BT has extended the range of its most popular ADSL services, which it said will make them available to an additional one million homes and businesses.
Following BT Wholesale trials in Milton Keynes, and rural areas around Fort William and Dingwall in the Scottish Highlands, BT is confident that a 512Kbps ADSL service can be provided to the vast majority of people beyond the former limit of 6km from the exchange.
As a result, the distance limit for the 512Kbps ADSL services will be removed from 6 September.
BT said that 99.8 per cent of lines connected to a broadband exchange should now be able to get a 512Kbps ADSL service, up from 96 per cent.
The telco is also increasing the range for its 1Mbps premium services from 4km to 6km, which it claimed will make them available to 96 per cent of homes and businesses connected to a broadband exchange.

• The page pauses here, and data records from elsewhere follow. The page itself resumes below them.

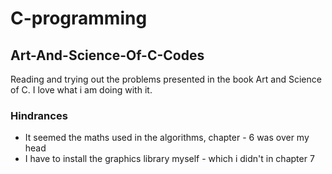 # C-programming

## Art-And-Science-Of-C-Codes
Reading and trying out the problems presented in the book Art and Science of C. I love what i am doing with it.

### Hindrances
* It seemed the maths used in the algorithms, chapter - 6 was over my head
* I have to install the graphics library myself - which i didn't in chapter 7

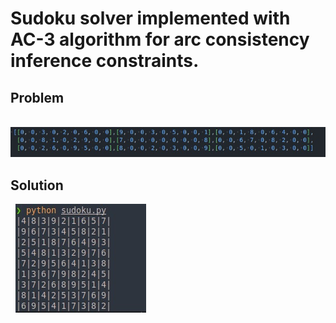 # Sudoku solver implemented with AC-3 algorithm for arc consistency inference constraints.


## Problem
&nbsp;&nbsp;![alt text](https://github.com/Arturbl/Sudoku-Solver/blob/main/utils/images/problem.jpeg)


## Solution
&nbsp;&nbsp;![alt text](https://github.com/Arturbl/Sudoku-Solver/blob/main/utils/images/solution.jpeg)
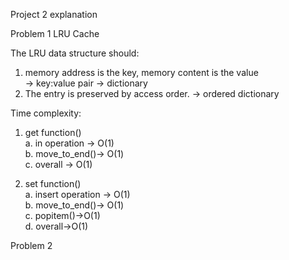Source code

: Project 2 explanation

Problem 1 LRU Cache

The LRU data structure should:
1) memory address is the key, memory content is the value\
   -> key:value pair -> dictionary
2) The entry is preserved by access order. -> ordered dictionary

Time complexity:
1) get function()\
   a. in operation -> O(1)\
   b. move_to_end()-> O(1)\
   c. overall -> O(1)

2) set function()\
   a. insert operation -> O(1)\
   b. move_to_end()-> O(1)\
   c. popitem()->O(1)\
   d. overall->O(1)
   
Problem 2
   
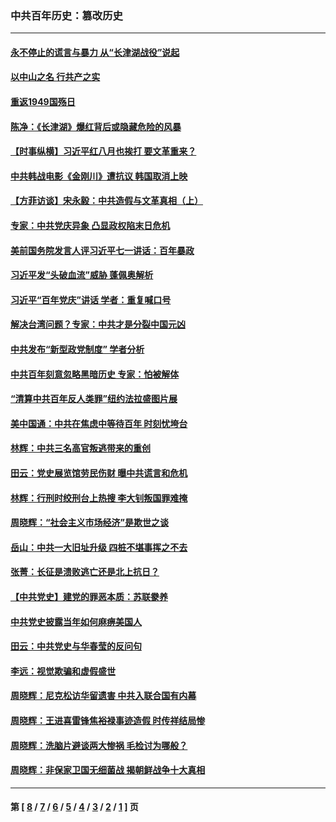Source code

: ### 中共百年历史：篡改历史
---
#### [永不停止的谎言与暴力 从“长津湖战役”说起](../../pages/nf1176115/n13494094.md?12250430) 
#### [以中山之名 行共产之实](../../pages/nf1176115/n13346437.md?12250430) 
#### [重返1949国殇日](../../pages/nf1176115/n13346372.md?12250430) 
#### [陈净：《长津湖》爆红背后或隐藏危险的风暴](../../pages/nf1176115/n13314364.md?12250430) 
#### [【时事纵横】习近平红八月也挨打 要文革重来？](../../pages/nf1176115/n13231393.md?12250430) 
#### [中共韩战电影《金刚川》遭抗议 韩国取消上映](../../pages/nf1176115/n13219114.md?12250430) 
#### [【方菲访谈】宋永毅：中共造假与文革真相（上）](../../pages/nf1176115/n13200760.md?12250430) 
#### [专家：中共党庆异象 凸显政权陷末日危机](../../pages/nf1176115/n13067084.md?12250430) 
#### [美前国务院发言人评习近平七一讲话：百年暴政](../../pages/nf1176115/n13066986.md?12250430) 
#### [习近平发“头破血流”威胁 蓬佩奥解析](../../pages/nf1176115/n13063604.md?12250430) 
#### [习近平“百年党庆”讲话 学者：重复喊口号](../../pages/nf1176115/n13061411.md?12250430) 
#### [解决台湾问题？专家：中共才是分裂中国元凶](../../pages/nf1176115/n13060811.md?12250430) 
#### [中共发布“新型政党制度” 学者分析](../../pages/nf1176115/n13056354.md?12250430) 
#### [中共百年刻意忽略黑暗历史 专家：怕被解体](../../pages/nf1176115/n13056056.md?12250430) 
#### [“清算中共百年反人类罪”纽约法拉盛图片展](../../pages/nf1176115/n13052220.md?12250430) 
#### [美中国通：中共在焦虑中等待百年 时刻忧垮台](../../pages/nf1176115/n13048820.md?12250430) 
#### [林辉：中共三名高官叛逃带来的重创](../../pages/nf1176115/n13035206.md?12250430) 
#### [田云：党史展览馆劳民伤财 曝中共谎言和危机](../../pages/nf1176115/n13033900.md?12250430) 
#### [林辉：行刑时绞刑台上热搜 李大钊叛国罪难掩](../../pages/nf1176115/n13031965.md?12250430) 
#### [周晓辉：“社会主义市场经济”是欺世之谈](../../pages/nf1176115/n13024090.md?12250430) 
#### [岳山：中共一大旧址升级 四桩不堪事挥之不去](../../pages/nf1176115/n13021697.md?12250430) 
#### [张菁：长征是溃败逃亡还是北上抗日？](../../pages/nf1176115/n13020585.md?12250430) 
#### [【中共党史】建党的罪恶本质：苏联豢养](../../pages/nf1176115/n13011888.md?12250430) 
#### [中共党史披露当年如何麻痹美国人](../../pages/nf1176115/n12966400.md?12250430) 
#### [田云：中共党史与华春莹的反问句](../../pages/nf1176115/n12765178.md?12250430) 
#### [李远：视觉欺骗和虚假盛世](../../pages/nf1176115/n12993376.md?12250430) 
#### [周晓辉：尼克松访华留遗害 中共入联合国有内幕](../../pages/nf1176115/n12991422.md?12250430) 
#### [周晓辉：王进喜雷锋焦裕禄事迹造假 时传祥结局惨](../../pages/nf1176115/n12985497.md?12250430) 
#### [周晓辉：洗脑片避谈两大惨祸 毛检讨为哪般？](../../pages/nf1176115/n12971285.md?12250430) 
#### [周晓辉：非保家卫国无细菌战 揭朝鲜战争十大真相](../../pages/nf1176115/n12954161.md?12250430) 

---
#### 第 [ [8](./8.md?12250430) / [7](./7.md?12250430) / [6](./6.md?12250430) / [5](./5.md?12250430) / [4](./4.md?12250430) / [3](./3.md?12250430) / [2](./2.md?12250430) / [1](./1.md?12250430) ] 页
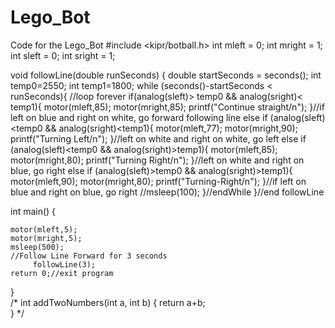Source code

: # Lego_Bot
Code for the Lego_Bot
#include <kipr/botball.h>
int mleft = 0;
int mright = 1;
int sleft = 0;
int sright = 1;

void followLine(double runSeconds)
{
    double startSeconds = seconds();
    int temp0=2550;
    int temp1=1800;
    while (seconds()-startSeconds < runSeconds){ //loop forever
        if(analog(sleft)> temp0 && analog(sright)< temp1){
            motor(mleft,85); 
            motor(mright,85);
            printf("Continue straight/n");
        }//if left on blue and right on white, go forward following line
        else if (analog(sleft)<temp0 && analog(sright)<temp1){
            motor(mleft,77);
            motor(mright,90);
            printf("Turning Left/n");
        }//left on white and right on white, go left 
        else if (analog(sleft)<temp0 && analog(sright)>temp1){
            motor(mleft,85);
            motor(mright,80);
            printf("Turning Right/n");
        }//left on white and right on blue, go right
        else if (analog(sleft)>temp0 && analog(sright)>temp1){
            motor(mleft,90);
            motor(mright,80);
            printf("Turning-Right/n");
        }//if left on blue and right on blue, go right
        //msleep(100);
    }//endWhile
}//end followLine

int main()
{

    motor(mleft,5);
    motor(mright,5);
    msleep(500);
    //Follow Line Forward for 3 seconds
         followLine(3);
	return 0;//exit program
}    
/*
int addTwoNumbers(int a, int b)
{
 	return a+b;   
}
*/




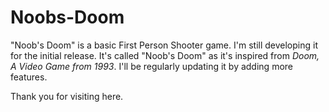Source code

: # Noobs-Doom
"Noob's Doom" is a basic First Person Shooter game. I'm still developing it for the initial release. It's called "Noob's Doom" as it's inspired from _Doom, A Video Game from 1993_. I'll be regularly updating it by adding more features.

Thank you for visiting here.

BT chief broadband officer Alison Ritchie said in a statement: "By pushing the boundaries on broadband reach we are building on our exchange upgrade rollout programme which means the remaining gaps in the broadband Britain jigsaw are getting smaller and smaller."
Ritchie explained that ths move, coupled with BT's exchange upgrade programme, means that ADSL availability will stand at 99.4 per cent by next summer.
This figure is on a par with the percentage of homes that can get good quality analogue TV signals for the four main terrestrial channels.
To provide broadband services to around one in five people beyond the former limit will require a visit by a BT engineer to make modifications to wiring at the customer premises or to local BT network cabling. BT will not charge the customer for this.